- _Data for the task_:
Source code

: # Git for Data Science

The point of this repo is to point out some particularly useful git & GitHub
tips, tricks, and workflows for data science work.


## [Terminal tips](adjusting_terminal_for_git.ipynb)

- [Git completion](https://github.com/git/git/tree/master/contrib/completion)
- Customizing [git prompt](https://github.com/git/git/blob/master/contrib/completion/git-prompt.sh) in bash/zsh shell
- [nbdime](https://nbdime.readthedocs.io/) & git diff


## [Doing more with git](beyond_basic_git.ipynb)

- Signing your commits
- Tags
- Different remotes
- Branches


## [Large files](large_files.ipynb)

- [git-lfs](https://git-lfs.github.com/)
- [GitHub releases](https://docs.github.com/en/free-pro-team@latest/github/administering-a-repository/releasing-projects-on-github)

- _Problem_: Output all of the data without altering a single line.

- _Result of this task_:
Source code

: # Git for Data Science

The point of this repo is to point out some particularly useful git & GitHub
tips, tricks, and workflows for data science work.


## [Terminal tips](adjusting_terminal_for_git.ipynb)

- [Git completion](https://github.com/git/git/tree/master/contrib/completion)
- Customizing [git prompt](https://github.com/git/git/blob/master/contrib/completion/git-prompt.sh) in bash/zsh shell
- [nbdime](https://nbdime.readthedocs.io/) & git diff


## [Doing more with git](beyond_basic_git.ipynb)

- Signing your commits
- Tags
- Different remotes
- Branches


## [Large files](large_files.ipynb)

- [git-lfs](https://git-lfs.github.com/)
- [GitHub releases](https://docs.github.com/en/free-pro-team@latest/github/administering-a-repository/releasing-projects-on-github)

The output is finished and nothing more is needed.